_EXERCISE DETAILS_
A line belongs in the answer only if it contains the word "like"; copy every such line from the listing below.

_TASK MATERIAL_
====================

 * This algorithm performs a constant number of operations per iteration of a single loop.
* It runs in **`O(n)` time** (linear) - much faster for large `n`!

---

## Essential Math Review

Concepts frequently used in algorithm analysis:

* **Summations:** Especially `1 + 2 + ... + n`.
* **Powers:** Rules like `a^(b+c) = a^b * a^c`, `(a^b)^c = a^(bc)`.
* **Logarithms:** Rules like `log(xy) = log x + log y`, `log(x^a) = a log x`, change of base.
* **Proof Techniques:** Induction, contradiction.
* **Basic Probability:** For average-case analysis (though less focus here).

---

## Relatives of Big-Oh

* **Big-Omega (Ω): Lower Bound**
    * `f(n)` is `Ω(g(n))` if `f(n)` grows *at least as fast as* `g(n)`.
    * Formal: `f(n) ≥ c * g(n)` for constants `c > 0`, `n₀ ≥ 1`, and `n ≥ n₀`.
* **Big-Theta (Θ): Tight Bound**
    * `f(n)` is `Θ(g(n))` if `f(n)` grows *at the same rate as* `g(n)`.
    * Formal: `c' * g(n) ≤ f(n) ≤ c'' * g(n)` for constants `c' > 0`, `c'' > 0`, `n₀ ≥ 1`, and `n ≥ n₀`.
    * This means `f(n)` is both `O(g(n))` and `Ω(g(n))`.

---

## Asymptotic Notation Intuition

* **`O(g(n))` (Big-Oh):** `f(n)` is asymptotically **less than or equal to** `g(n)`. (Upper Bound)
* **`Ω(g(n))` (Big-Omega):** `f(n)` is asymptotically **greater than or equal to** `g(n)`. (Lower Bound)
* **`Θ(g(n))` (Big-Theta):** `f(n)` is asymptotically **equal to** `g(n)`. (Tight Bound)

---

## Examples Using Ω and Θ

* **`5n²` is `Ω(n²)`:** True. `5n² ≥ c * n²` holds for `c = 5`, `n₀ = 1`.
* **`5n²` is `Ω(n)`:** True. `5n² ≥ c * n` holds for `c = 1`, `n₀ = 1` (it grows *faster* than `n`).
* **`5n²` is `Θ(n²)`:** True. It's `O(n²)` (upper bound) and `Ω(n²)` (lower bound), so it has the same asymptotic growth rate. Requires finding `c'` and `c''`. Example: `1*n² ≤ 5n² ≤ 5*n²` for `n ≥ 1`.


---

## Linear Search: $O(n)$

====================

_WRITTEN RESPONSE_
* **Powers:** Rules like `a^(b+c) = a^b * a^c`, `(a^b)^c = a^(bc)`.
* **Logarithms:** Rules like `log(xy) = log x + log y`, `log(x^a) = a log x`, change of base.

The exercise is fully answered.